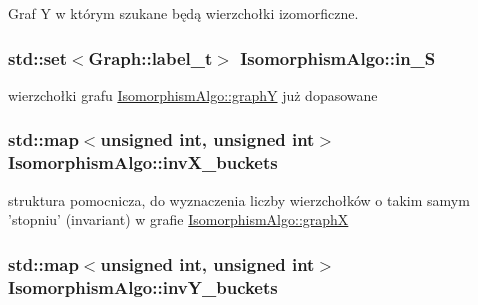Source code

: Graf Y w którym szukane będą wierzchołki izomorficzne. 

\hypertarget{classIsomorphismAlgo_aad800e9783285450edbcdcb3b65c4133}{
\subsubsection[{in\-\_\-\-S}]{\setlength{\rightskip}{0pt plus 5cm}std\-::set$<${\bf Graph\-::label\-\_\-t}$>$ Isomorphism\-Algo\-::in\-\_\-\-S\hspace{0.3cm}{\ttfamily [private]}}}\label{classIsomorphismAlgo_aad800e9783285450edbcdcb3b65c4133}


wierzchołki grafu \hyperlink{classIsomorphismAlgo_a7656ae201d816e62edda60462cdb3a6e}{Isomorphism\-Algo\-::graph\-Y} już dopasowane 

\hypertarget{classIsomorphismAlgo_a3cf2ede3f4668ecb3ea8a005e190c9f4}{
\subsubsection[{inv\-X\-\_\-buckets}]{\setlength{\rightskip}{0pt plus 5cm}std\-::map$<$unsigned int, unsigned int$>$ Isomorphism\-Algo\-::inv\-X\-\_\-buckets\hspace{0.3cm}{\ttfamily [private]}}}\label{classIsomorphismAlgo_a3cf2ede3f4668ecb3ea8a005e190c9f4}


struktura pomocnicza, do wyznaczenia liczby wierzchołków o takim samym 'stopniu' (invariant) w grafie \hyperlink{classIsomorphismAlgo_a78bc7264b0a6a264b0343209b3ca3647}{Isomorphism\-Algo\-::graph\-X} 

\hypertarget{classIsomorphismAlgo_a8dcd9224b6360d3e5776307d8680f975}{
\subsubsection[{inv\-Y\-\_\-buckets}]{\setlength{\rightskip}{0pt plus 5cm}std\-::map$<$unsigned int, unsigned int$>$ Isomorphism\-Algo\-::inv\-Y\-\_\-buckets\hspace{0.3cm}{\ttfamily [private]}}}\label{classIsomorphismAlgo_a8dcd9224b6360d3e5776307d8680f975}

## EXERCISE REQUIREMENTS
Search the records for the word "wierzchołki" and copy out every line that holds it.

## RESULT FOR THIS TASK
: Graf Y w którym szukane będą wierzchołki izomorficzne. 
wierzchołki grafu \hyperlink{classIsomorphismAlgo_a7656ae201d816e62edda60462cdb3a6e}{Isomorphism\-Algo\-::graph\-Y} już dopasowane 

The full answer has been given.